Que bom foi lembrar desse texto que você escreveu, e poder encará-lo num momento diferente, distanciado das linhas tocquevillianas que me eram tão caras quando fiquei de cara com a estrutura desse texto pela primeira vez : contrastes textuais sutis pra revelar contrastes gritantes entre o nosso país e aquele ao qual somos construímos à imagem e semelhança.
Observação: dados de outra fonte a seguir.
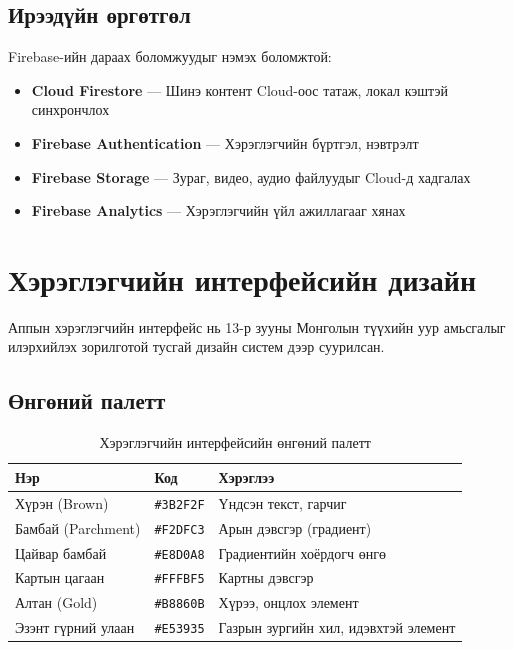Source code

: \subsection{Ирээдүйн өргөтгөл}

Firebase-ийн дараах боломжуудыг нэмэх боломжтой:
\begin{itemize}
	\item \textbf{Cloud Firestore} — Шинэ контент Cloud-оос татаж, локал кэштэй синхрончлох
	\item \textbf{Firebase Authentication} — Хэрэглэгчийн бүртгэл, нэвтрэлт
	\item \textbf{Firebase Storage} — Зураг, видео, аудио файлуудыг Cloud-д хадгалах
	\item \textbf{Firebase Analytics} — Хэрэглэгчийн үйл ажиллагааг хянах
\end{itemize}

\section{Хэрэглэгчийн интерфейсийн дизайн}

Аппын хэрэглэгчийн интерфейс нь 13-р зууны Монголын түүхийн уур амьсгалыг илэрхийлэх зорилготой тусгай дизайн систем дээр суурилсан.

\subsection{Өнгөний палетт}

\begin{table}[htbp]
\centering
\begin{tabular}{|p{3cm}|p{3cm}|p{7.5cm}|}
\hline
\textbf{Нэр} & \textbf{Код} & \textbf{Хэрэглээ} \\
\hline
Хүрэн (Brown) & \texttt{\#3B2F2F} & Үндсэн текст, гарчиг \\
\hline
Бамбай (Parchment) & \texttt{\#F2DFC3} & Арын дэвсгэр (градиент) \\
\hline
Цайвар бамбай & \texttt{\#E8D0A8} & Градиентийн хоёрдогч өнгө \\
\hline
Картын цагаан & \texttt{\#FFFBF5} & Картны дэвсгэр \\
\hline
Алтан (Gold) & \texttt{\#B8860B} & Хүрээ, онцлох элемент \\
\hline
Эзэнт гүрний улаан & \texttt{\#E53935} & Газрын зургийн хил, идэвхтэй элемент \\
\hline
\end{tabular}
\caption{Хэрэглэгчийн интерфейсийн өнгөний палетт}
\label{tab:color_palette}
\end{table}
Se a liberdade americana é uma calça jeans surrada, e a brasileira talvez se aproximasse, no máximo, de um par de havaianas, confesso que chego ao fim do texto - talvez por causa do "ou não" - tal qual Caetano: confuso a respeito da própria identidade. Só me agarro, enfim, a um ponto: se não sabemos de onde vimos e quem somos, podemos ao menos torcer o nariz praquilo que não desejamos ser.

Samantha Abreu disse...

esse texto é inspirador... sinceramente.. além de outros adjetivos como: forte, inteligente e intrigante.
Parabéns!

Ah! e quanto à apropriação indébita: tá mais que autorizado!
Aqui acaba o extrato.